The air around his body shimmered briefly, then subsided.
"Well sir, it's about your new phone," I said. "It seems as though there is a design flaw, that--"
"No," he said.
"I'm sorry?"
"A common error, a petty, common error. There is no design flaw," he said, shaking his head bemusedly. "You are simply using it incorrectly."
I raised an eyebrow. "It's a phone."
"THE phone," he smiled. "The most magical, wonderful, powerful, magnificent, ridiculously thin..."
"It's a phone gadget," I shrugged. "You hold in your hand like this, and you--"
The cell roiled in a maddening pattern of unreality. He was out of his chair and against the bulletproof glass barrier before I could scream.
"NO! I DON'T HOLD IT IN MY HAND LIKE THAT!" he hissed. His spittle etched into the glass barrier like acid.
I bolted down the hallway, screeching as if the hounds of Hell were at my heels.
A week later, he granted me a second interview.
"Okay," I said, wiping my brow with a handkerchief, "so you don't hold it like that. But, you must admit that other people could, in fact, hold their phone like that."
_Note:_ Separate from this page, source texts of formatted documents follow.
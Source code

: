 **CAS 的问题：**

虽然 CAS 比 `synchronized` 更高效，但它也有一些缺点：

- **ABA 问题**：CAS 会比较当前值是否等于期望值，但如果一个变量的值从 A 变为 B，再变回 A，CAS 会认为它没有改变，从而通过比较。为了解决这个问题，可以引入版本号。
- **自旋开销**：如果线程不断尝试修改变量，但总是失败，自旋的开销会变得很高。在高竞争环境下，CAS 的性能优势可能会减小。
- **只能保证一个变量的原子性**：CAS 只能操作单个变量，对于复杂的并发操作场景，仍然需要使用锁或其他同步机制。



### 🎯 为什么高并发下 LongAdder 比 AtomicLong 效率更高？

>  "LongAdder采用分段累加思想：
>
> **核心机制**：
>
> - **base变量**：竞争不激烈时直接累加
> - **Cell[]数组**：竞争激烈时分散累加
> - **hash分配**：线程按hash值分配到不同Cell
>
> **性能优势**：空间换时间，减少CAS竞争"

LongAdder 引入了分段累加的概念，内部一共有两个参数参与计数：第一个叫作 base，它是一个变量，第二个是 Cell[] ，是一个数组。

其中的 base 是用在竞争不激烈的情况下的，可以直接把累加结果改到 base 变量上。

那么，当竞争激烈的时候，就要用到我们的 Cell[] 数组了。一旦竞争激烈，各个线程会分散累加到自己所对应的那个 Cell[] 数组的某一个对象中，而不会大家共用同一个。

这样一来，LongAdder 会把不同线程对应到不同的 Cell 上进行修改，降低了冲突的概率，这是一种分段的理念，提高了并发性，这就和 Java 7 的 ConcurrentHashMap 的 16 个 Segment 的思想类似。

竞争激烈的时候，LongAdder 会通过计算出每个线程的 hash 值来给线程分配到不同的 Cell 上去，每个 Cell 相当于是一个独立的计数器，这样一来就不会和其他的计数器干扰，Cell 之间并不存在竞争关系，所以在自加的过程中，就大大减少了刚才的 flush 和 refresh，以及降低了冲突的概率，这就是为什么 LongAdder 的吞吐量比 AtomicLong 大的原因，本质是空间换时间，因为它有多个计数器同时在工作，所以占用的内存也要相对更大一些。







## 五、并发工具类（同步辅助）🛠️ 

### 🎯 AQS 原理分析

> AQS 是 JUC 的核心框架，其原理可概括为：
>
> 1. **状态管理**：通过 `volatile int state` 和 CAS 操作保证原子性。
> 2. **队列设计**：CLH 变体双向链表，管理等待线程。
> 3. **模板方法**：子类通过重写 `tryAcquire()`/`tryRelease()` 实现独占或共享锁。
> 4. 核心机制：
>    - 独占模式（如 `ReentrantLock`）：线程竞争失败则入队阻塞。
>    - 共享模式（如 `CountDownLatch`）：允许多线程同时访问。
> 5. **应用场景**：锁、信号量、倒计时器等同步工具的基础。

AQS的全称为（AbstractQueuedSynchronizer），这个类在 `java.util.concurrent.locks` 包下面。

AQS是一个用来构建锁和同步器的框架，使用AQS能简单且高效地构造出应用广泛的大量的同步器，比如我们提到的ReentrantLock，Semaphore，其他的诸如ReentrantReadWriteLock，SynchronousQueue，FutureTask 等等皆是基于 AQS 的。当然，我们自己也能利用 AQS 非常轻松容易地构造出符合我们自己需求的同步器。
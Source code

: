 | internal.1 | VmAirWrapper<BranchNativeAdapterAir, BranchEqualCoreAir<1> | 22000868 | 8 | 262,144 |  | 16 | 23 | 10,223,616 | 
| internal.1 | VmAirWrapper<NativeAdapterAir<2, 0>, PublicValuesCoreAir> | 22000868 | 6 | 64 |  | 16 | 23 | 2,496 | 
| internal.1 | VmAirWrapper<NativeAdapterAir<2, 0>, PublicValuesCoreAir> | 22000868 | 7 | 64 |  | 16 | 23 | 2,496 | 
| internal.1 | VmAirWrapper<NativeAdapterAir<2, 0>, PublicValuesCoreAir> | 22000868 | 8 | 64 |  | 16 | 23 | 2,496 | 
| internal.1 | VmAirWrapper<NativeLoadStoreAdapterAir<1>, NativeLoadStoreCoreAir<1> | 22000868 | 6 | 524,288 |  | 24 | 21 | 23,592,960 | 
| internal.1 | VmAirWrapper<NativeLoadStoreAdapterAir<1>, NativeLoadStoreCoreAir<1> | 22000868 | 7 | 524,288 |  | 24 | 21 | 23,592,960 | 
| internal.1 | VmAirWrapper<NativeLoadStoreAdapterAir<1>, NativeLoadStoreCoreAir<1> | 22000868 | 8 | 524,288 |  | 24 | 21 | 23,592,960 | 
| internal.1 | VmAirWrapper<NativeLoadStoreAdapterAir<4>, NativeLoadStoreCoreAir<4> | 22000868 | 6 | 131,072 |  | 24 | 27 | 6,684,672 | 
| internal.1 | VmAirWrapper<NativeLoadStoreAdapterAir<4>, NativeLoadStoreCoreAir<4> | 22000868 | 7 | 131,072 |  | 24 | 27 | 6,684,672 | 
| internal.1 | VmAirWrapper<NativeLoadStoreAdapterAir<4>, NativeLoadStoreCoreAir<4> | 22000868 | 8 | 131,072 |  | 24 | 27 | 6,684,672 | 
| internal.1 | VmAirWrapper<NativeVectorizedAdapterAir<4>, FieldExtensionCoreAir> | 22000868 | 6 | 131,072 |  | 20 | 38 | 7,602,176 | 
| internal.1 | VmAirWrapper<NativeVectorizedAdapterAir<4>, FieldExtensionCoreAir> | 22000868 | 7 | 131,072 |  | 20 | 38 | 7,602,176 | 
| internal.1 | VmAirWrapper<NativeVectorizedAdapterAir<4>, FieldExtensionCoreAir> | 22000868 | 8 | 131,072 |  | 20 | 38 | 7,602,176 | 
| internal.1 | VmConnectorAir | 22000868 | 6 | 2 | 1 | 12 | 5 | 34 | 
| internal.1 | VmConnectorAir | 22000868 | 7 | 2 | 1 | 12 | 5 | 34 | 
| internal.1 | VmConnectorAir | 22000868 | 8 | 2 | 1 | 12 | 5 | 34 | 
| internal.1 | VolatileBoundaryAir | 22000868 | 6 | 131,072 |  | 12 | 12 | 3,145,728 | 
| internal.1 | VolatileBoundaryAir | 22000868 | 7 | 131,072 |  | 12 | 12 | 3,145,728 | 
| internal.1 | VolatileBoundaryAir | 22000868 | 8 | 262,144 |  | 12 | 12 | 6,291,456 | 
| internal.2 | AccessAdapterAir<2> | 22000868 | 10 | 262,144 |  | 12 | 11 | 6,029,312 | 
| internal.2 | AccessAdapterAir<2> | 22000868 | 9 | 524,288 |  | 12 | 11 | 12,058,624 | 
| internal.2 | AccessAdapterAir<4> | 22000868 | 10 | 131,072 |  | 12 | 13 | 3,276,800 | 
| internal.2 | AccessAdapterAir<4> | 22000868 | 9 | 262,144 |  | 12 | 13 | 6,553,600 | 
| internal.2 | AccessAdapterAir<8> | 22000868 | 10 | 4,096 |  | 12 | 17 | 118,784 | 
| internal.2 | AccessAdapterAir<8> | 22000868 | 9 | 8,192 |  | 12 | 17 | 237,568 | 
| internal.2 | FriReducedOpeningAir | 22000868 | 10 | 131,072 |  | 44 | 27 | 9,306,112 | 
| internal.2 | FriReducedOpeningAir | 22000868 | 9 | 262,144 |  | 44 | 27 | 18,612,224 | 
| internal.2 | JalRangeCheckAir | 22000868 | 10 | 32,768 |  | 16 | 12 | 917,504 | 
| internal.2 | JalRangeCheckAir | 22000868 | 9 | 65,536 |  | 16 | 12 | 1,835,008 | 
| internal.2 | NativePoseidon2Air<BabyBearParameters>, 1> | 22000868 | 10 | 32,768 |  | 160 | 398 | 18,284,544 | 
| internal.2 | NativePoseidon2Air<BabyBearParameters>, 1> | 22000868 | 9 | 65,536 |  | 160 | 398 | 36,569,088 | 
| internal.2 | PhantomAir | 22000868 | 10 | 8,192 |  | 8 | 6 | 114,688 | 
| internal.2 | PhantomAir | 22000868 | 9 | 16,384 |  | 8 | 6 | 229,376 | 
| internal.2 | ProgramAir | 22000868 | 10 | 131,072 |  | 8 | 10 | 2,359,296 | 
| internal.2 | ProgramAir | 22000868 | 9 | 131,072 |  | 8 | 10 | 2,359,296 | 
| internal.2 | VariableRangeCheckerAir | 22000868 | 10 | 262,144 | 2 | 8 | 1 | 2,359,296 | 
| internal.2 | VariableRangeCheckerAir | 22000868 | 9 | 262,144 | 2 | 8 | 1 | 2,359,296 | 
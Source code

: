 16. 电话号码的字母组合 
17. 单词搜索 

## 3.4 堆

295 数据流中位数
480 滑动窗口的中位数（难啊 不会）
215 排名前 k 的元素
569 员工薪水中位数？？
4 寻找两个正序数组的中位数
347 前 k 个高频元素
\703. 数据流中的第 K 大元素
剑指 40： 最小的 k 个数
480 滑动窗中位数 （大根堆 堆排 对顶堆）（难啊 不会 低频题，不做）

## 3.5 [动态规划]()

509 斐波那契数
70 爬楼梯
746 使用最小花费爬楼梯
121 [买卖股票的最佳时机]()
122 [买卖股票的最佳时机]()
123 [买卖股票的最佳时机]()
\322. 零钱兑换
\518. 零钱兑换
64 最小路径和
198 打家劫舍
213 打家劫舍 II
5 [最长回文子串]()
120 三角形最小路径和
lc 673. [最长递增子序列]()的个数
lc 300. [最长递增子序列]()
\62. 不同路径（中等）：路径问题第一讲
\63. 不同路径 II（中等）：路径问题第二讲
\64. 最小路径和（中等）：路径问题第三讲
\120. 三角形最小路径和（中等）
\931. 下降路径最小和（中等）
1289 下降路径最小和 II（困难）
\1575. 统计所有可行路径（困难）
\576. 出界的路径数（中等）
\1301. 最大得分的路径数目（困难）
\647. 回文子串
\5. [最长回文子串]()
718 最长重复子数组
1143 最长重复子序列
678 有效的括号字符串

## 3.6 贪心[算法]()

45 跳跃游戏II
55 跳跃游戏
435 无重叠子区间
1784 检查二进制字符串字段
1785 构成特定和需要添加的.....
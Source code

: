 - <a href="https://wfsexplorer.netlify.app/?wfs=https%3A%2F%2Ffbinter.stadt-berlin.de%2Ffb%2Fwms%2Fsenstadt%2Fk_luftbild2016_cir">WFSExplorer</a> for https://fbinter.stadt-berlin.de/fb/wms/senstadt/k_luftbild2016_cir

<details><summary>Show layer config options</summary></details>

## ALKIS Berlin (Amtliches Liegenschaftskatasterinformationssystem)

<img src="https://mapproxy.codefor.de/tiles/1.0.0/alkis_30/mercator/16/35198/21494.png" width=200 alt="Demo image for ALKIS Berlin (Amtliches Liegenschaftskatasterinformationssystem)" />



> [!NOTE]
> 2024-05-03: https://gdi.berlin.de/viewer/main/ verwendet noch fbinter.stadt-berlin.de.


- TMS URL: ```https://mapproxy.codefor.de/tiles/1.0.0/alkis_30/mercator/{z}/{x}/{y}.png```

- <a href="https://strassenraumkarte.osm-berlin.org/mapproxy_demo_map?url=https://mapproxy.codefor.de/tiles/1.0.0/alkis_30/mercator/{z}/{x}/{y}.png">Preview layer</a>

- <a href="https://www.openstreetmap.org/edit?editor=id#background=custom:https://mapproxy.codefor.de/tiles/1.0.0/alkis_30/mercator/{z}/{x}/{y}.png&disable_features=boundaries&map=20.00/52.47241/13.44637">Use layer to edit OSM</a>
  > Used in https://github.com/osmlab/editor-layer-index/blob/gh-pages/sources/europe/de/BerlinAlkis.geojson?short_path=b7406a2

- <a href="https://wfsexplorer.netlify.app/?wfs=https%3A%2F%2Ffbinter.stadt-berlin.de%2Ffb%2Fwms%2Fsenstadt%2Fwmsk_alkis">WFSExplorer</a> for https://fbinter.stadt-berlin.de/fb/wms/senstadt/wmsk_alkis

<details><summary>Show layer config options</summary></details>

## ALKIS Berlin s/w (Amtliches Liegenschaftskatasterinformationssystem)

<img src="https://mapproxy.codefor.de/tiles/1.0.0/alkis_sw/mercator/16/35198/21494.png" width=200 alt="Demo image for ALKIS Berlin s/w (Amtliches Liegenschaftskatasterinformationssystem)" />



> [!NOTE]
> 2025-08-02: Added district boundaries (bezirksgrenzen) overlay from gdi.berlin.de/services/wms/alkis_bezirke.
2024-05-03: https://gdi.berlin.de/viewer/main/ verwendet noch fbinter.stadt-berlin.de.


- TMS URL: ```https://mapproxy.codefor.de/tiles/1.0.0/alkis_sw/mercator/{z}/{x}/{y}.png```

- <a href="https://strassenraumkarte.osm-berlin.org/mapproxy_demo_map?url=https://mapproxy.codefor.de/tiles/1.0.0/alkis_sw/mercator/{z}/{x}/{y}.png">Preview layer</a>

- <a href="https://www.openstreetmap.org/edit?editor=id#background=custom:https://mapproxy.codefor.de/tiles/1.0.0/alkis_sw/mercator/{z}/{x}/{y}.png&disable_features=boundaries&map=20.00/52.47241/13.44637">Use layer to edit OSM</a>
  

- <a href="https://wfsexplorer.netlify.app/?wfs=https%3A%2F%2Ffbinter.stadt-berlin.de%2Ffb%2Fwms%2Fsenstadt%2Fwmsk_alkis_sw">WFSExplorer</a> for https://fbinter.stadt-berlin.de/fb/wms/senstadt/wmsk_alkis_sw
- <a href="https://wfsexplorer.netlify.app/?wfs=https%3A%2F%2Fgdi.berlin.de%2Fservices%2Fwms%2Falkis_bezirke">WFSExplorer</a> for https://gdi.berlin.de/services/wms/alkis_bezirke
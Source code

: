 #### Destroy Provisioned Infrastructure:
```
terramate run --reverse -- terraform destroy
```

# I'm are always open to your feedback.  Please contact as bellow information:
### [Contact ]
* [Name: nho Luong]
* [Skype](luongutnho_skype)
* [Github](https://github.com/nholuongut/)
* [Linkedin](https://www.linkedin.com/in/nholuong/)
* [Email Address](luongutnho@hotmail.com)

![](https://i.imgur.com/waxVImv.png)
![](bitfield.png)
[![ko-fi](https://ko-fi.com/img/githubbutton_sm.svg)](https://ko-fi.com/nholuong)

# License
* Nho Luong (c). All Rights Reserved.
"They are flawed creatures, weak, inappropriate consumers wallowing in their own tedious preconceived offal," he said, drinking green tea from a white porcelain cup. His teeth were very white. "They must be collected and brought to our Genius Bars. There, they can be retrained in the proper way." There were invisible snakes in the air around him, distorting reality in rhythm to his words.
"The proper way... to hold a phone," I said.
"This is the obstacle I face. I create new, wondrous objects of technological genius, and the people who tithe... who give their money to us, cannot adapt, cannot evolve. They are simians trying to text on a mammoth femur. I love them, but I pity them as well. They must learn the proper way, and I am the teacher, I am the WAY."
The twisting snakes made it hard to think. "But, isn't it true that--"
The drawer in the cell door slammed open in my direction with a resounding crash that nearly made me jump out of my skin. Fearfully, I leaned over and peered inside.
"A free case," he said, clearly disgusted and bored with the conversation. "A piece of rubber from China worth less than one of my pinky fingernail clippings. Wrap it around the 'phone gadget' like a prophylactic. Your inadequacies have been addressed, talking monkey."
"I don't think it's fair to be dismissive when a product clearly doesn't--" I said.
"We're done here," he snarled. He turned his chair, and resumed removing the buttons from a new pair of pyjamas.